As much as I enjoyed teaching Pilates, it became harder and harder for me to continue with my increasingly busy schedule. I had begun to segue into the academic arena. I am now an adjunct professor of modern dance at Kean University, and I am teaching a course at Seton Hall this fall. They have a theater program and are just beginning to bring dance into the fold.

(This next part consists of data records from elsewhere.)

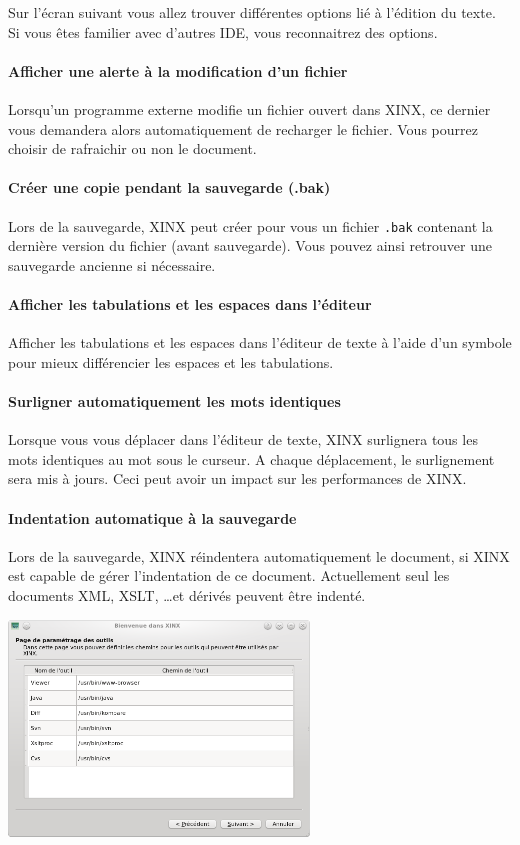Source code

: \documentclass[a4paper,10pt,twoside]{book}
\begin{document}
Sur l'écran suivant vous allez trouver différentes options lié à l'édition du texte. Si vous êtes familier avec d'autres IDE, vous reconnaitrez des options. 

\paragraph{Afficher une alerte à la modification d'un fichier} Lorsqu'un programme externe modifie un fichier ouvert dans XINX, ce dernier vous demandera alors automatiquement de recharger le fichier. Vous pourrez choisir de rafraichir ou non le document.

\paragraph{Créer une copie pendant la sauvegarde (.bak)} Lors de la sauvegarde, XINX peut créer pour vous un fichier \verb+.bak+ contenant la dernière version du fichier (avant sauvegarde). Vous pouvez ainsi retrouver une sauvegarde ancienne si nécessaire.

\paragraph{Afficher les tabulations et les espaces dans l'éditeur} Afficher les tabulations et les espaces dans l'éditeur de texte à l'aide d'un symbole pour mieux différencier les espaces et les tabulations.

\paragraph{Surligner automatiquement les mots identiques} Lorsque vous vous déplacer dans l'éditeur de texte, XINX surlignera tous les mots identiques au mot sous le curseur. A chaque déplacement, le surlignement sera mis à jours. Ceci peut avoir un impact sur les performances de XINX.

\paragraph{Indentation automatique à la sauvegarde} Lors de la sauvegarde, XINX réindentera automatiquement le document, si XINX est capable de gérer l'indentation de ce document. Actuellement seul les documents XML, XSLT, \dots et dérivés peuvent être indenté.

\begin{center}
 \includegraphics[width=0.60\textwidth]{./firstinstall4.png}
\end{center}
\end{document}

As part of your artist statement you assert, “In an age where we are becoming more and more dependent on technology, dance is a form that brings us back to our essence, our body and our interaction with one another. As life gets noisier and more complicated, I see the importance of stripping away to what makes us move and why.” Have there been times when you’ve felt your performances have connected you with your community in a profound way?
Photo Credit: Mark Frohna
Performing "I Will Wade Out" |
I’ve always felt a variety of responses and connections with my audience. My first year at the University of Wisconsin, I choreographed a solo titled “I Will Wade Out,” inspired by a friend who committed suicide. There was a man who had a friend with terminal illness, and it touched a chord with him. He broke down crying afterward. I hadn’t even put a note on the performance as to what it was about. So, his reaction really moved me because it let me know the piece was connecting the way I had intended.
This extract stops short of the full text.